> _MATERIAL PROVIDED_
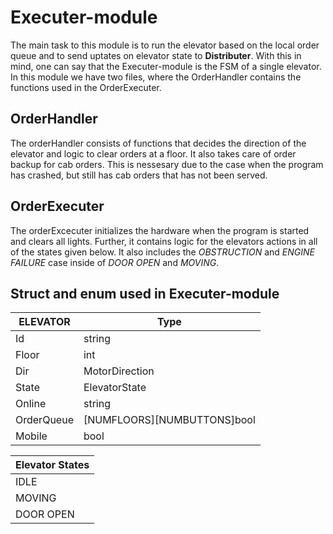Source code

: # Executer-module

The main task to this module is to run the elevator based on the local order queue and to send uptates on elevator state to **Distributer**. With this in mind, one can say that the Executer-module is the FSM of a single elevator. In this module we have two files, where the OrderHandler contains the functions used in the OrderExecuter. 

## OrderHandler
The orderHandler consists of functions that decides the direction of the elevator and logic to clear orders at a floor. It also takes care of order backup for cab orders. This is nessesary due to the case when the program has crashed, but still has cab orders that has not been served.

## OrderExecuter
The orderExcecuter initializes the hardware when the program is started and clears all lights. Further, it contains logic for the elevators actions in all of the states given below. It also includes the *OBSTRUCTION* and *ENGINE FAILURE* case inside of *DOOR OPEN* and *MOVING*.


## Struct and enum used in Executer-module
ELEVATOR        | Type
--------------- | ---------------------------
Id              | string
Floor           | int
Dir             | MotorDirection
State           | ElevatorState
Online          | string
OrderQueue      | [NUMFLOORS][NUMBUTTONS]bool
Mobile          | bool


Elevator States |                     
--------------- |  
IDLE            | 
MOVING          | 
DOOR OPEN       |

> _TO DO_
Omitting the images, copy the listing exactly.

> _RESULT FOR THIS EXERCISE_
Source code

: # Executer-module

The main task to this module is to run the elevator based on the local order queue and to send uptates on elevator state to **Distributer**. With this in mind, one can say that the Executer-module is the FSM of a single elevator. In this module we have two files, where the OrderHandler contains the functions used in the OrderExecuter. 

## OrderHandler
The orderHandler consists of functions that decides the direction of the elevator and logic to clear orders at a floor. It also takes care of order backup for cab orders. This is nessesary due to the case when the program has crashed, but still has cab orders that has not been served.

## OrderExecuter
The orderExcecuter initializes the hardware when the program is started and clears all lights. Further, it contains logic for the elevators actions in all of the states given below. It also includes the *OBSTRUCTION* and *ENGINE FAILURE* case inside of *DOOR OPEN* and *MOVING*.


## Struct and enum used in Executer-module
ELEVATOR        | Type
--------------- | ---------------------------
Id              | string
Floor           | int
Dir             | MotorDirection
State           | ElevatorState
Online          | string
OrderQueue      | [NUMFLOORS][NUMBUTTONS]bool
Mobile          | bool


Elevator States |                     
--------------- |  
IDLE            | 
MOVING          | 
DOOR OPEN       |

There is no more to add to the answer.